__Stored data__:
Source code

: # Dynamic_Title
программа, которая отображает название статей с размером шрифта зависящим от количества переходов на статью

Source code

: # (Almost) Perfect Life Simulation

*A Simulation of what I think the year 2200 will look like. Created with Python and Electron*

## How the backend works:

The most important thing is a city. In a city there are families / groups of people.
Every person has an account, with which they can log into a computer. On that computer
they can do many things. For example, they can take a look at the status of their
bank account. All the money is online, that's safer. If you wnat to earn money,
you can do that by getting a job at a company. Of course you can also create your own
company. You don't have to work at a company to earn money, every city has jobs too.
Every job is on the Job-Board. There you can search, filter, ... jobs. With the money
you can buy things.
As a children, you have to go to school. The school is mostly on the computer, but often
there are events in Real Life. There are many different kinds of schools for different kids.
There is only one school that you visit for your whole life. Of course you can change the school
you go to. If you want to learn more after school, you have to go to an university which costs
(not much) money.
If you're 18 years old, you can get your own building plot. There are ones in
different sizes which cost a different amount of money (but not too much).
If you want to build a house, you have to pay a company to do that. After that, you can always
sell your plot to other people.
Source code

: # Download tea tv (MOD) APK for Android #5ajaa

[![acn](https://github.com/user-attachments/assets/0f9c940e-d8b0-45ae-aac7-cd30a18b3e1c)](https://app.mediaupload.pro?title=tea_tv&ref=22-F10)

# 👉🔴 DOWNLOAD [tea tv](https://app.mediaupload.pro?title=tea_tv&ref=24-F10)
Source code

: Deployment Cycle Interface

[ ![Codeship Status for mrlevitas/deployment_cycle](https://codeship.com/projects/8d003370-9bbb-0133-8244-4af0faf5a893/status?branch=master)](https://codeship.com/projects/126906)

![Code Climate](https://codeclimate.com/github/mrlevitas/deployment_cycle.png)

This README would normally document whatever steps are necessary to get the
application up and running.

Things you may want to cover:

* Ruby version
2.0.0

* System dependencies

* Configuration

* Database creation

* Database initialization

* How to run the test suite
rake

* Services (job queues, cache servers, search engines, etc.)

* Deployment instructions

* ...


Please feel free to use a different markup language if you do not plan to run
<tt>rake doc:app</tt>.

__How to complete this task__: Repeat exactly the lines from the one containing "search engines, etc.)" through the last line of the records above, both included, and nothing else.

__Result of this task__:
* Services (job queues, cache servers, search engines, etc.)

* Deployment instructions

* ...


Please feel free to use a different markup language if you do not plan to run
<tt>rake doc:app</tt>.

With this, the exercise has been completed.